Now, the argument about interpolation is not really motivated well in the blog, but essentially the interpolation there is more about maintaining the variance in the data than anything else. This could be indeed be useful for generative purposes where, say, we want to double the amount of samples we have via a VAE. So, we learn an encoder that maps N images to N samples from a standard zero-mean Gaussian in a good way that can be decoded (with added noise) to give reasonable images. Then, just interpolating N additional points between them would estimate a distribution with zero mean but a smaller variance, which would introduce some bias in the decoded distribution. Doing so in polar coordinates would maintain the same variance and would get something closer to the learned internal Gaussian distribution, and therefore provide better decoded distribution. Notice, however, that this is very far from what MAGIC does, as we explain next.

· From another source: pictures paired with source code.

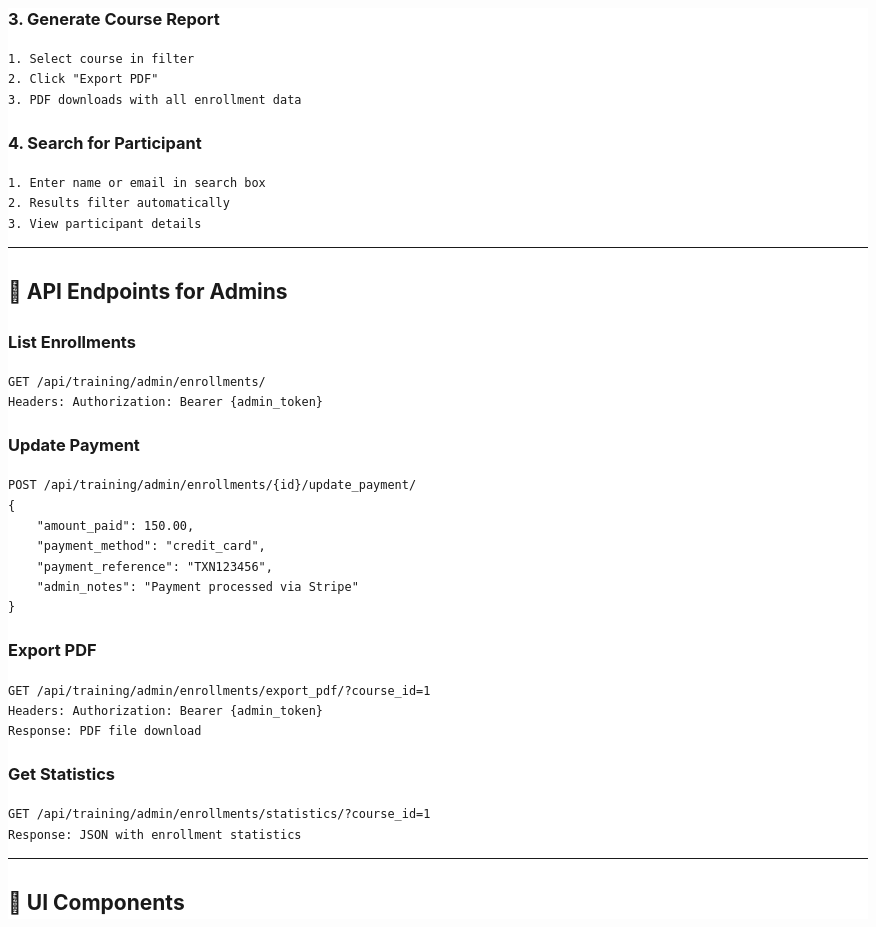 ### **3. Generate Course Report**
```
1. Select course in filter
2. Click "Export PDF"
3. PDF downloads with all enrollment data
```

### **4. Search for Participant**
```
1. Enter name or email in search box
2. Results filter automatically
3. View participant details
```

---

## 🔧 **API Endpoints for Admins**

### **List Enrollments**
```
GET /api/training/admin/enrollments/
Headers: Authorization: Bearer {admin_token}
```

### **Update Payment**
```
POST /api/training/admin/enrollments/{id}/update_payment/
{
    "amount_paid": 150.00,
    "payment_method": "credit_card",
    "payment_reference": "TXN123456",
    "admin_notes": "Payment processed via Stripe"
}
```

### **Export PDF**
```
GET /api/training/admin/enrollments/export_pdf/?course_id=1
Headers: Authorization: Bearer {admin_token}
Response: PDF file download
```

### **Get Statistics**
```
GET /api/training/admin/enrollments/statistics/?course_id=1
Response: JSON with enrollment statistics
```

---

## 🎨 **UI Components**
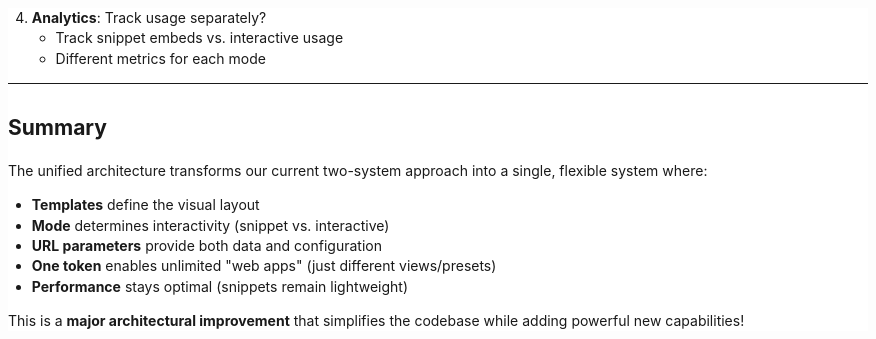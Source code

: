 4. **Analytics**: Track usage separately?
   - Track snippet embeds vs. interactive usage
   - Different metrics for each mode

---

## Summary

The unified architecture transforms our current two-system approach into a single, flexible system where:

- **Templates** define the visual layout
- **Mode** determines interactivity (snippet vs. interactive)
- **URL parameters** provide both data and configuration
- **One token** enables unlimited "web apps" (just different views/presets)
- **Performance** stays optimal (snippets remain lightweight)

This is a **major architectural improvement** that simplifies the codebase while adding powerful new capabilities!
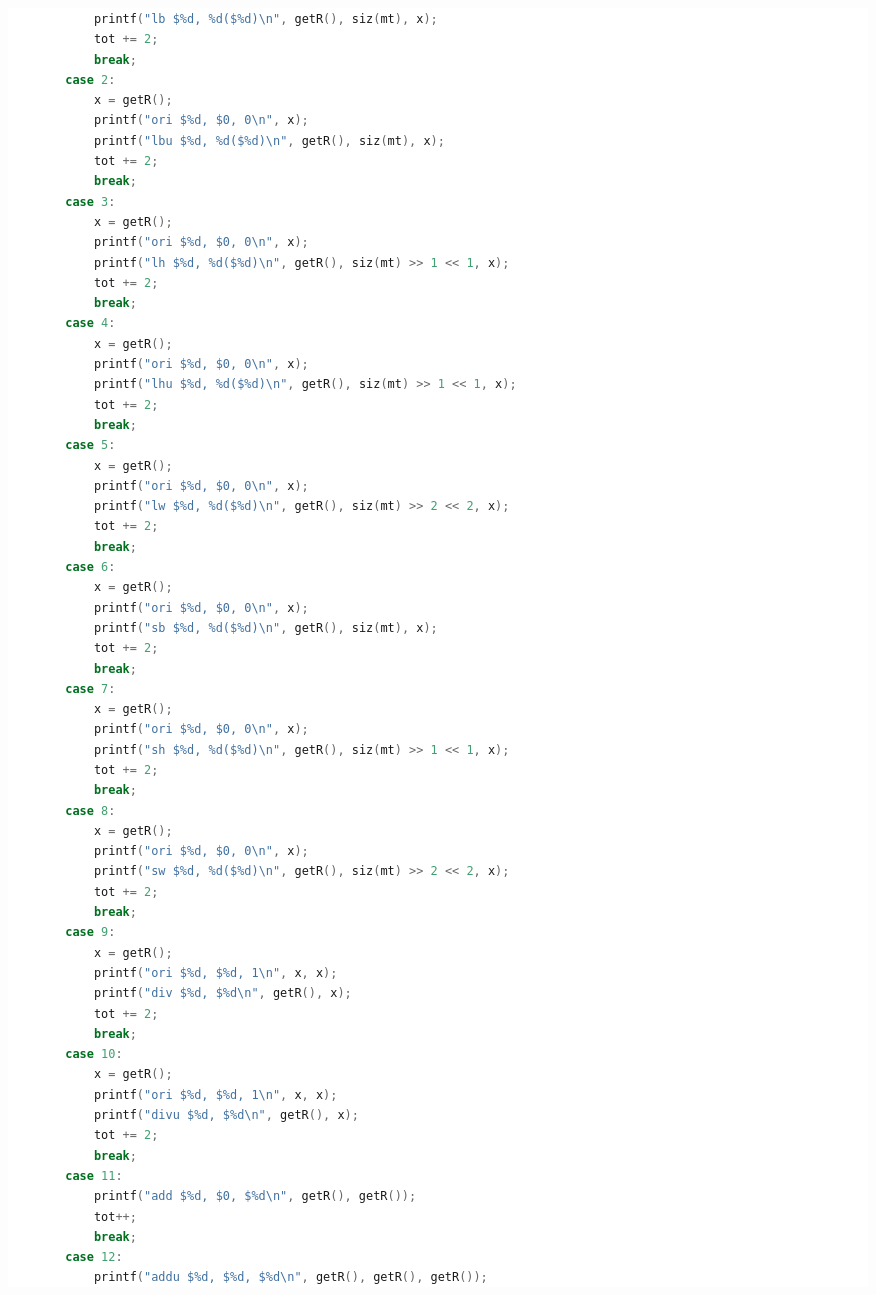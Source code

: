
 ```c++
			printf("lb $%d, %d($%d)\n", getR(), siz(mt), x);
			tot += 2;
			break;
		case 2:
			x = getR();
			printf("ori $%d, $0, 0\n", x);
			printf("lbu $%d, %d($%d)\n", getR(), siz(mt), x);
			tot += 2;
			break;
		case 3:
			x = getR();
			printf("ori $%d, $0, 0\n", x);
			printf("lh $%d, %d($%d)\n", getR(), siz(mt) >> 1 << 1, x);
			tot += 2;
			break;
		case 4:
			x = getR();
			printf("ori $%d, $0, 0\n", x);
			printf("lhu $%d, %d($%d)\n", getR(), siz(mt) >> 1 << 1, x);
			tot += 2;
			break;	
		case 5:
			x = getR();
			printf("ori $%d, $0, 0\n", x);
			printf("lw $%d, %d($%d)\n", getR(), siz(mt) >> 2 << 2, x);
			tot += 2;
			break;
		case 6:
			x = getR();
			printf("ori $%d, $0, 0\n", x);
			printf("sb $%d, %d($%d)\n", getR(), siz(mt), x);
			tot += 2;
			break;	
		case 7:
			x = getR();
			printf("ori $%d, $0, 0\n", x);
			printf("sh $%d, %d($%d)\n", getR(), siz(mt) >> 1 << 1, x);
			tot += 2;
			break;
		case 8:
			x = getR();
			printf("ori $%d, $0, 0\n", x);
			printf("sw $%d, %d($%d)\n", getR(), siz(mt) >> 2 << 2, x);
			tot += 2;
			break;
		case 9:
			x = getR();
			printf("ori $%d, $%d, 1\n", x, x);
			printf("div $%d, $%d\n", getR(), x);
			tot += 2;
			break;	
		case 10:
			x = getR();
			printf("ori $%d, $%d, 1\n", x, x);
			printf("divu $%d, $%d\n", getR(), x);
			tot += 2;
			break;
		case 11:
			printf("add $%d, $0, $%d\n", getR(), getR());
			tot++;
			break;		
		case 12:
			printf("addu $%d, $%d, $%d\n", getR(), getR(), getR());
```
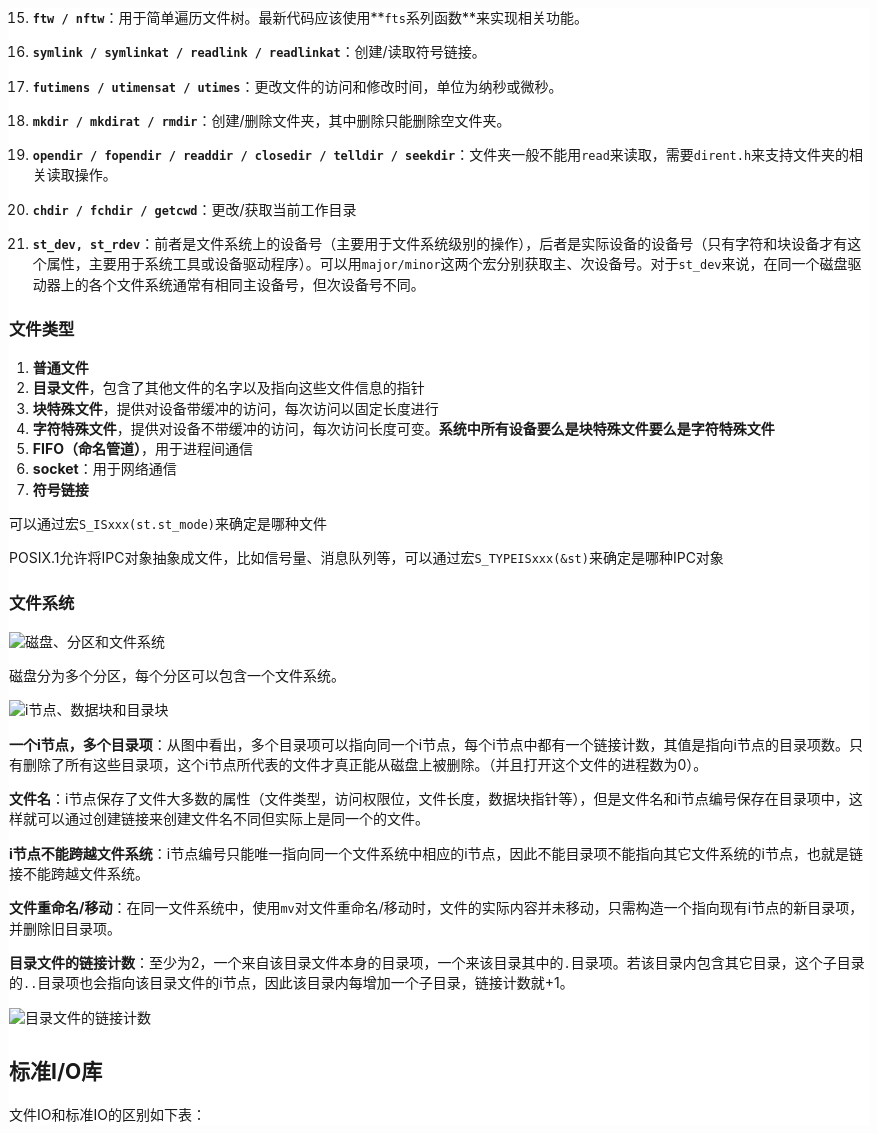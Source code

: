 15. **`ftw / nftw`**：用于简单遍历文件树。最新代码应该使用**`fts`系列函数**来实现相关功能。

16. **`symlink / symlinkat / readlink / readlinkat`**：创建/读取符号链接。

17. **`futimens / utimensat / utimes`**：更改文件的访问和修改时间，单位为纳秒或微秒。

18. **`mkdir / mkdirat / rmdir`**：创建/删除文件夹，其中删除只能删除空文件夹。

19. **`opendir / fopendir / readdir / closedir / telldir / seekdir`**：文件夹一般不能用`read`来读取，需要`dirent.h`来支持文件夹的相关读取操作。

20. **`chdir / fchdir / getcwd`**：更改/获取当前工作目录

21. **`st_dev, st_rdev`**：前者是文件系统上的设备号（主要用于文件系统级别的操作），后者是实际设备的设备号（只有字符和块设备才有这个属性，主要用于系统工具或设备驱动程序）。可以用`major/minor`这两个宏分别获取主、次设备号。对于`st_dev`来说，在同一个磁盘驱动器上的各个文件系统通常有相同主设备号，但次设备号不同。

### 文件类型

1. **普通文件**
2. **目录文件**，包含了其他文件的名字以及指向这些文件信息的指针
3. **块特殊文件**，提供对设备带缓冲的访问，每次访问以固定长度进行
4. **字符特殊文件**，提供对设备不带缓冲的访问，每次访问长度可变。**系统中所有设备要么是块特殊文件要么是字符特殊文件**
5. **FIFO（命名管道）**，用于进程间通信
6. **socket**：用于网络通信
7. **符号链接**

可以通过宏`S_ISxxx(st.st_mode)`来确定是哪种文件

POSIX.1允许将IPC对象抽象成文件，比如信号量、消息队列等，可以通过宏`S_TYPEISxxx(&st)`来确定是哪种IPC对象

### 文件系统

![磁盘、分区和文件系统](https://cdn.jsdelivr.net/gh/NOS-AE/assets@main/img/image-20250203234132320.png)

磁盘分为多个分区，每个分区可以包含一个文件系统。

![i节点、数据块和目录块](https://cdn.jsdelivr.net/gh/NOS-AE/assets@main/img/image-20250203234250023.png)

**一个i节点，多个目录项**：从图中看出，多个目录项可以指向同一个i节点，每个i节点中都有一个链接计数，其值是指向i节点的目录项数。只有删除了所有这些目录项，这个i节点所代表的文件才真正能从磁盘上被删除。（并且打开这个文件的进程数为0）。

**文件名**：i节点保存了文件大多数的属性（文件类型，访问权限位，文件长度，数据块指针等），但是文件名和i节点编号保存在目录项中，这样就可以通过创建链接来创建文件名不同但实际上是同一个的文件。

**i节点不能跨越文件系统**：i节点编号只能唯一指向同一个文件系统中相应的i节点，因此不能目录项不能指向其它文件系统的i节点，也就是链接不能跨越文件系统。

**文件重命名/移动**：在同一文件系统中，使用`mv`对文件重命名/移动时，文件的实际内容并未移动，只需构造一个指向现有i节点的新目录项，并删除旧目录项。

**目录文件的链接计数**：至少为2，一个来自该目录文件本身的目录项，一个来该目录其中的`.`目录项。若该目录内包含其它目录，这个子目录的`..`目录项也会指向该目录文件的i节点，因此该目录内每增加一个子目录，链接计数就+1。

![目录文件的链接计数](https://cdn.jsdelivr.net/gh/NOS-AE/assets@main/img/image-20250204210003766.png)



## 标准I/O库

文件IO和标准IO的区别如下表：
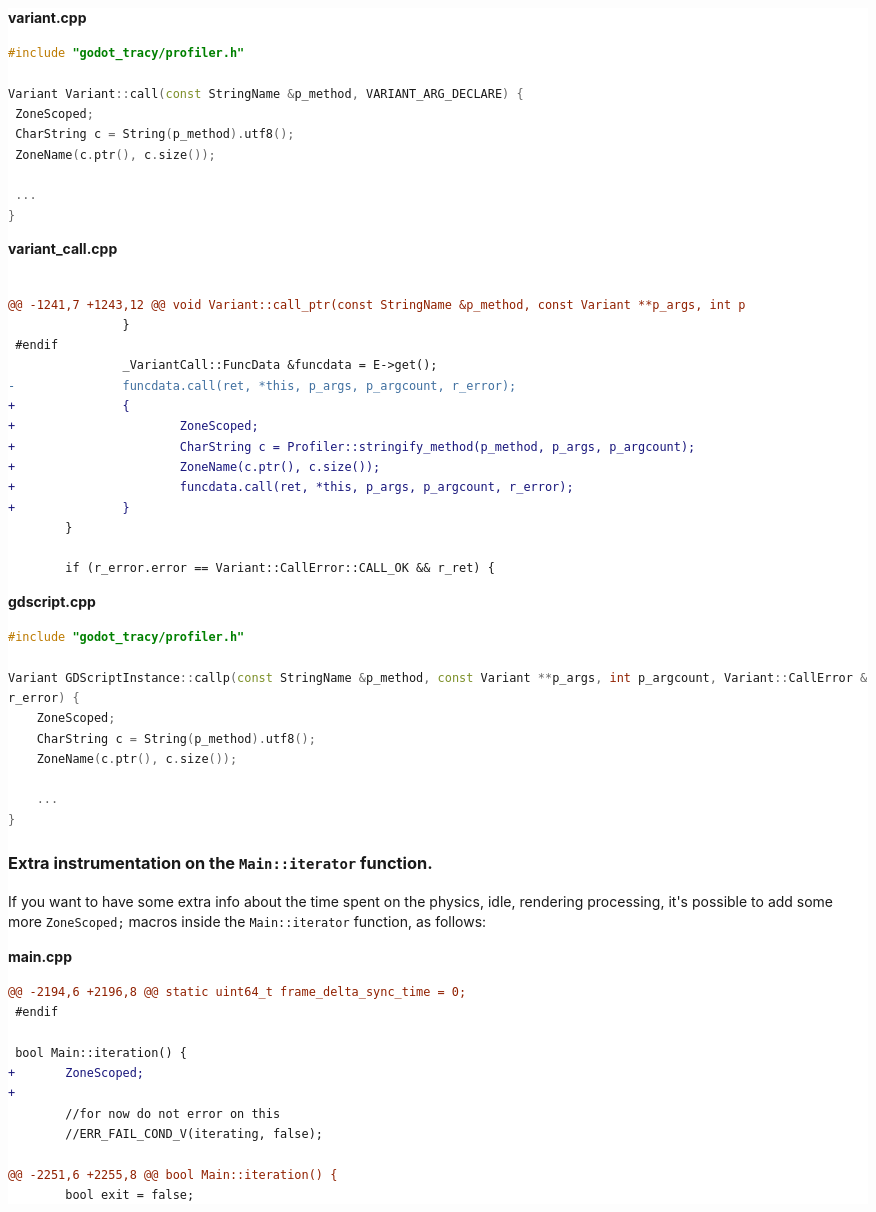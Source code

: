 **variant.cpp**
```c++
#include "godot_tracy/profiler.h"

Variant Variant::call(const StringName &p_method, VARIANT_ARG_DECLARE) {
 ZoneScoped;
 CharString c = String(p_method).utf8();
 ZoneName(c.ptr(), c.size());

 ...
}
```

**variant_call.cpp**
```diff

@@ -1241,7 +1243,12 @@ void Variant::call_ptr(const StringName &p_method, const Variant **p_args, int p
                }
 #endif
                _VariantCall::FuncData &funcdata = E->get();
-               funcdata.call(ret, *this, p_args, p_argcount, r_error);
+               {
+                       ZoneScoped;
+                       CharString c = Profiler::stringify_method(p_method, p_args, p_argcount);
+                       ZoneName(c.ptr(), c.size());
+                       funcdata.call(ret, *this, p_args, p_argcount, r_error);
+               }
        }
 
        if (r_error.error == Variant::CallError::CALL_OK && r_ret) {
```

**gdscript.cpp**
```c++
#include "godot_tracy/profiler.h"

Variant GDScriptInstance::callp(const StringName &p_method, const Variant **p_args, int p_argcount, Variant::CallError &r_error) {
	ZoneScoped;
	CharString c = String(p_method).utf8();
	ZoneName(c.ptr(), c.size());

	...
}
```

### Extra instrumentation on the `Main::iterator` function.

If you want to have some extra info about the time spent on the physics, idle, rendering processing, it's possible to add some more `ZoneScoped;` macros inside the `Main::iterator` function, as follows:

**main.cpp**
```diff
@@ -2194,6 +2196,8 @@ static uint64_t frame_delta_sync_time = 0;
 #endif
 
 bool Main::iteration() {
+       ZoneScoped;
+
        //for now do not error on this
        //ERR_FAIL_COND_V(iterating, false);
 
@@ -2251,6 +2255,8 @@ bool Main::iteration() {
        bool exit = false;
```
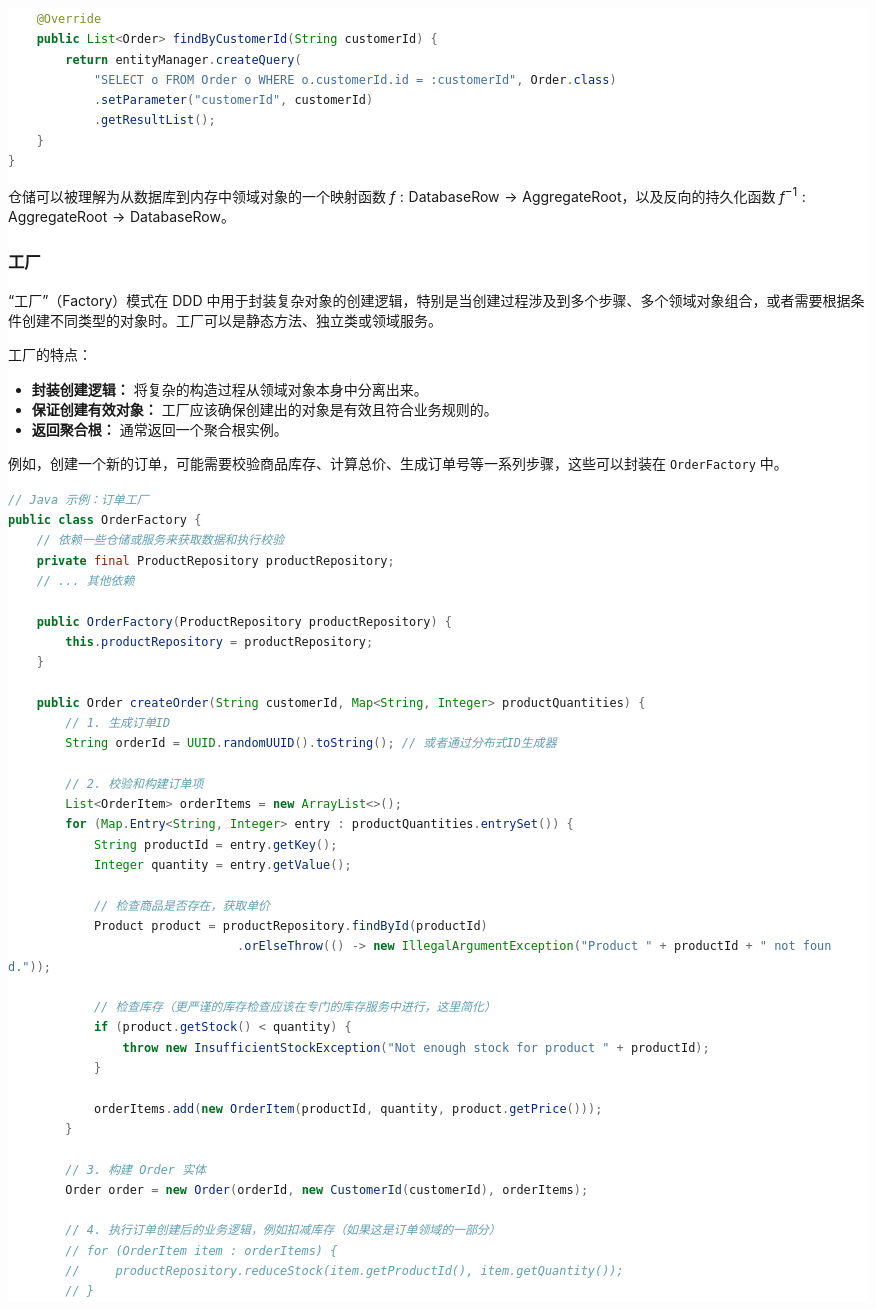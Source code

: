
```java
    @Override
    public List<Order> findByCustomerId(String customerId) {
        return entityManager.createQuery(
            "SELECT o FROM Order o WHERE o.customerId.id = :customerId", Order.class)
            .setParameter("customerId", customerId)
            .getResultList();
    }
}
```

仓储可以被理解为从数据库到内存中领域对象的一个映射函数 $f: \text{DatabaseRow} \to \text{AggregateRoot}$，以及反向的持久化函数 $f^{-1}: \text{AggregateRoot} \to \text{DatabaseRow}$。

### 工厂

“工厂”（Factory）模式在 DDD 中用于封装复杂对象的创建逻辑，特别是当创建过程涉及到多个步骤、多个领域对象组合，或者需要根据条件创建不同类型的对象时。工厂可以是静态方法、独立类或领域服务。

工厂的特点：
*   **封装创建逻辑：** 将复杂的构造过程从领域对象本身中分离出来。
*   **保证创建有效对象：** 工厂应该确保创建出的对象是有效且符合业务规则的。
*   **返回聚合根：** 通常返回一个聚合根实例。

例如，创建一个新的订单，可能需要校验商品库存、计算总价、生成订单号等一系列步骤，这些可以封装在 `OrderFactory` 中。

```java
// Java 示例：订单工厂
public class OrderFactory {
    // 依赖一些仓储或服务来获取数据和执行校验
    private final ProductRepository productRepository;
    // ... 其他依赖

    public OrderFactory(ProductRepository productRepository) {
        this.productRepository = productRepository;
    }

    public Order createOrder(String customerId, Map<String, Integer> productQuantities) {
        // 1. 生成订单ID
        String orderId = UUID.randomUUID().toString(); // 或者通过分布式ID生成器

        // 2. 校验和构建订单项
        List<OrderItem> orderItems = new ArrayList<>();
        for (Map.Entry<String, Integer> entry : productQuantities.entrySet()) {
            String productId = entry.getKey();
            Integer quantity = entry.getValue();

            // 检查商品是否存在，获取单价
            Product product = productRepository.findById(productId)
                                .orElseThrow(() -> new IllegalArgumentException("Product " + productId + " not found."));

            // 检查库存（更严谨的库存检查应该在专门的库存服务中进行，这里简化）
            if (product.getStock() < quantity) {
                throw new InsufficientStockException("Not enough stock for product " + productId);
            }

            orderItems.add(new OrderItem(productId, quantity, product.getPrice()));
        }

        // 3. 构建 Order 实体
        Order order = new Order(orderId, new CustomerId(customerId), orderItems);

        // 4. 执行订单创建后的业务逻辑，例如扣减库存（如果这是订单领域的一部分）
        // for (OrderItem item : orderItems) {
        //     productRepository.reduceStock(item.getProductId(), item.getQuantity());
        // }
```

As for any supposed connection with MAGIC - MAGIC does not assume data is sampled from a Gaussian distribution, does not generate / interpolate new data points (rather it corrects sampled values in the input data points), and does not try to preserve a Gaussian variance of the data. The manifold assumption in MAGIC means that we assume that within local regions the data is concentrated on low-dimensional patches, and high dimensional deviations from these patches are noise that we want to remove. Therefore, we build a data-driven low-pass filter that removes the high dimensional noise and pushes the data to a manifold of such locally low dimensional patches. Further, we do not assume the noise is Gaussian (or any parametric noise model), but rather than there is sufficient density of data points within local regions to (implicitly) identify and characterize tangent spaces of said manifold. The use of normalized Gaussian neighborhoods is convenient for various mathematical reasons (e.g., like Gaussian filters used in signal processing), but they are not serving as distributions for random sampling or as a model for the noise or distributions (even locally) of the data.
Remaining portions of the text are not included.